KI-Konzil/docs/test-coverage-analysis.md
Claude 852df60f68
Add test coverage analysis and strategy document
Maps every testable component in the planned architecture to concrete
test cases, prioritised by risk. Covers CouncilState reducers, routing
logic, agent node functions, dynamic graph builder, REST API, WebSocket
events, God Mode, tool wrappers, and the React Flow blueprint parser.
Includes tooling recommendations and a sequenced build order.

https://claude.ai/code/session_01Dexzo7FAbhU5fMePHGVgRP
2026-02-20 15:31:08 +00:00

12 KiB

Test Coverage Analysis — CouncilOS

Date: 2026-02-20 Repository status: Pre-code / architecture stage Coverage today: 0% (no application code exists)

This document analyses the planned architecture defined in CLAUDE.md and README.md, identifies every testable unit, and prioritises the areas that carry the most risk if left untested.


1. Current State

The repository contains only README.md and CLAUDE.md.

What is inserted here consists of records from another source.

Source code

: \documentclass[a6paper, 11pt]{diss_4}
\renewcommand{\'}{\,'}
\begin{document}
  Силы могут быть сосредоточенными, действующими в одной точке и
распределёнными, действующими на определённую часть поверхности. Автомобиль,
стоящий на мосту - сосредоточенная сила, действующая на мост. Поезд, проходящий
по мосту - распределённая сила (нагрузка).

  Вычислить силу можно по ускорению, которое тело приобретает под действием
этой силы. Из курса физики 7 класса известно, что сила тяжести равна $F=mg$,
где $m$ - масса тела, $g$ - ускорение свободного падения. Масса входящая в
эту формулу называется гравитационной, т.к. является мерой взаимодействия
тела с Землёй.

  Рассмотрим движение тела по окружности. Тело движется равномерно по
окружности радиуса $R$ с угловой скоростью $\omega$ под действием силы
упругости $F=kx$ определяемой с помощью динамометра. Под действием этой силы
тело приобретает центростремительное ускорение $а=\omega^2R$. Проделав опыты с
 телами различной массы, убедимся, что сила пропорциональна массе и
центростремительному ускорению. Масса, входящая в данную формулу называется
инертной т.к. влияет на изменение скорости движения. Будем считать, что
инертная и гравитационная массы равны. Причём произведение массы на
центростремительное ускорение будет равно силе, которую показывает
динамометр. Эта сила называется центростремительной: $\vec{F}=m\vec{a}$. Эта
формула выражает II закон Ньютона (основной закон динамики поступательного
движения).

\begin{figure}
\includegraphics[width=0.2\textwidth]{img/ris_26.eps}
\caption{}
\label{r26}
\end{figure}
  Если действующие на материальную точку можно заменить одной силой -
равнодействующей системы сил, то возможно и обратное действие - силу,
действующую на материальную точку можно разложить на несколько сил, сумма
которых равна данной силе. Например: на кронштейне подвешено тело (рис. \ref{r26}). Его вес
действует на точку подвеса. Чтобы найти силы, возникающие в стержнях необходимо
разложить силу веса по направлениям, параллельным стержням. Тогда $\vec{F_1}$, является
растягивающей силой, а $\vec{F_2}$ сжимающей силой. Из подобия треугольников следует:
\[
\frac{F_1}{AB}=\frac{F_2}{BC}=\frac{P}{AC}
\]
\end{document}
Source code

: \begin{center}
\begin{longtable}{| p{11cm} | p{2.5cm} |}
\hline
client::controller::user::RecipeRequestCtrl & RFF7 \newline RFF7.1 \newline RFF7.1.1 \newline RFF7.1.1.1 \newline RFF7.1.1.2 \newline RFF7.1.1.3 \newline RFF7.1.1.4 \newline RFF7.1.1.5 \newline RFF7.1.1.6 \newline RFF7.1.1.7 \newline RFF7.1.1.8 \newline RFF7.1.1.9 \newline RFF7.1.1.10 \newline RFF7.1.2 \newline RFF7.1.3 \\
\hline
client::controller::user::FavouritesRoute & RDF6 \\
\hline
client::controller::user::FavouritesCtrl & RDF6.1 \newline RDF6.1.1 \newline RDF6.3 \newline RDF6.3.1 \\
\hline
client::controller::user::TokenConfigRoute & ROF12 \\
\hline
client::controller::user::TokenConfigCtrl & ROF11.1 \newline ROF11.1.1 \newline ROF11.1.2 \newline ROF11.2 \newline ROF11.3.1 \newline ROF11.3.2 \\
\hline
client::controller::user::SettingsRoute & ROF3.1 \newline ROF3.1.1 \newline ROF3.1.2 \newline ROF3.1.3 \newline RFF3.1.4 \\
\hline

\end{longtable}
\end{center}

No production code, test files, or tooling configuration exist yet. Every recommendation below is therefore forward-looking: it defines the test strategy that must accompany each development phase rather than patching gaps in existing coverage.

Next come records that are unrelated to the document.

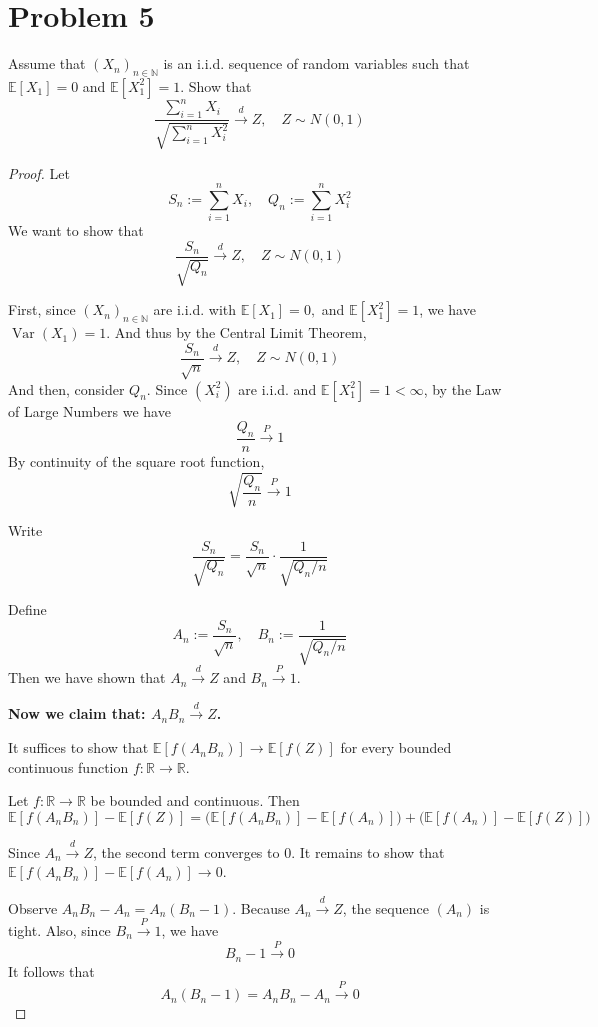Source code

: \section*{Problem 5}
Assume that $\left(X_n\right)_{n \in \mathbb{N}}$ is an i.i.d. 
sequence of random variables such that $\mathbb{E}\left[X_1\right]=0$ 
and $\mathbb{E}\left[X_1^2\right]=1$. Show that
$$
\frac{\sum_{i=1}^n X_i}{\sqrt{\sum_{i=1}^n X_i^2}} 
\xrightarrow{d} Z, \quad Z \sim N(0,1) 
$$
\begin{proof}
Let
\[
S_n:=\sum_{i=1}^n X_i,
\quad
Q_n:=\sum_{i=1}^n X_i^2
\]
We want to show that
\[
\frac{S_n}{\sqrt{Q_n}} \xrightarrow{d} Z,
\quad Z\sim N(0,1)
\]

First, since $(X_n)_{n\in\mathbb{N}}$ are i.i.d. with
\(
\mathbb{E}[X_1]=0,
\) and \(
\mathbb{E}[X_1^2]=1\), 
we have $\operatorname{Var}(X_1)=1$. 
And thus by the Central Limit Theorem,
\[
\frac{S_n}{\sqrt{n}} \xrightarrow{d} Z,
\quad Z\sim N(0,1)
\]
And then, consider $Q_n$. 
Since $(X_i^2)$ are i.i.d. and $\mathbb{E}[X_1^2]=1<\infty$, 
by the Law of Large Numbers we have
\[
\frac{Q_n}{n} \xrightarrow{P} 1
\]
By continuity of the square root function,
\[
\sqrt{\frac{Q_n}{n}} \xrightarrow{P} 1
\]

Write
\[
\frac{S_n}{\sqrt{Q_n}}
=
\frac{S_n}{\sqrt{n}} \cdot \frac{1}{\sqrt{Q_n/n}}
\]

Define
\[
A_n:=\frac{S_n}{\sqrt{n}},
\quad
B_n:=\frac{1}{\sqrt{Q_n/n}}
\]
Then we have shown that
 $A_n \xrightarrow{d} Z$ and $B_n \xrightarrow{P} 1$. 


\textbf{Now we claim that: 
$A_n B_n \xrightarrow{d} Z$.}

It suffices to show that $\mathbb{E}[f(A_n B_n)] \to \mathbb{E}[f(Z)]$ 
for every bounded continuous function $f:\mathbb{R}\to\mathbb{R}$.

Let $f:\mathbb{R}\to\mathbb{R}$ be bounded and continuous.
Then 
\[
\mathbb E[f(A_nB_n)]-\mathbb E[f(Z)]
=
\bigl(\mathbb E[f(A_nB_n)]-\mathbb E[f(A_n)]\bigr)
+
\bigl(\mathbb E[f(A_n)]-\mathbb E[f(Z)]\bigr)
\]

Since $A_n\xrightarrow{d}Z$, the second term converges to $0$. 
It remains to show that
\(
\mathbb E[f(A_nB_n)]-\mathbb E[f(A_n)]\to 0
\).

Observe
\(
A_nB_n-A_n=A_n(B_n-1)
\). 
Because $A_n\xrightarrow{d}Z$, the sequence $(A_n)$ is tight. 
Also, since $B_n\xrightarrow{P}1$, we have
\[
B_n-1\xrightarrow{P}0
\]
It follows that
\[
A_n(B_n-1) = A_nB_n-A_n\xrightarrow{P}0
\]


\end{proof}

2. Risk-Prioritised Coverage Areas

2.1 CouncilState and State Management (CRITICAL)

Why critical: CouncilState is the single source of truth passed between every agent. A bug here corrupts the entire pipeline silently.

What to test:

Scenario Type
feedback_history uses operator.add and appends across loop iterations — never overwrites Unit
messages reducer accumulates correctly when agents return partial state Unit
route_decision is always one of the allowed string literals ("rework", "approve", custom values) Unit
Passing a state missing required fields raises a clear error at graph entry, not mid-run Unit
A full loop (master → critic → rework → master → critic → approve) preserves all prior feedback in history Integration

File to test: backend/state.py


2.2 Routing Logic (CRITICAL)

Why critical: The conditional edges are the core business logic. A routing bug sends documents into infinite loops or skips the critic entirely — the two worst failure modes for the product's value proposition.

What to test:

Scenario Type
Score < 8 → route_decision = "rework", graph returns to master Unit
Score ≥ 8 → route_decision = "approve", graph advances to writer Unit
Critic returns a non-numeric or malformed score — routing falls back safely (no crash) Unit
Loop terminates after N iterations even if score never reaches threshold (guard against infinite loops) Integration
Custom routing values defined in user blueprints are handled without exception Unit

File to test: backend/agents/ (routing functions), backend/services/graph_builder.py


2.3 LangGraph Agent Node Functions (HIGH)

Each agent node function must be independently testable with mocked LLM responses.

What to test per node:

Scenario Type
Node receives a valid CouncilState and returns a dict with only the keys it owns Unit
Node appends to messages, never replaces the full list Unit
Node correctly uses its configured system prompt (verify prompt is sent as system message) Unit
Node handles an empty current_draft gracefully (first iteration edge case) Unit
Critic node produces a numeric score in the expected range within route_decision output Unit
Master node incorporates all items in feedback_history into its revised draft prompt Unit

Key rule from CLAUDE.md: LLM calls must be mocked in CI — never make real API calls.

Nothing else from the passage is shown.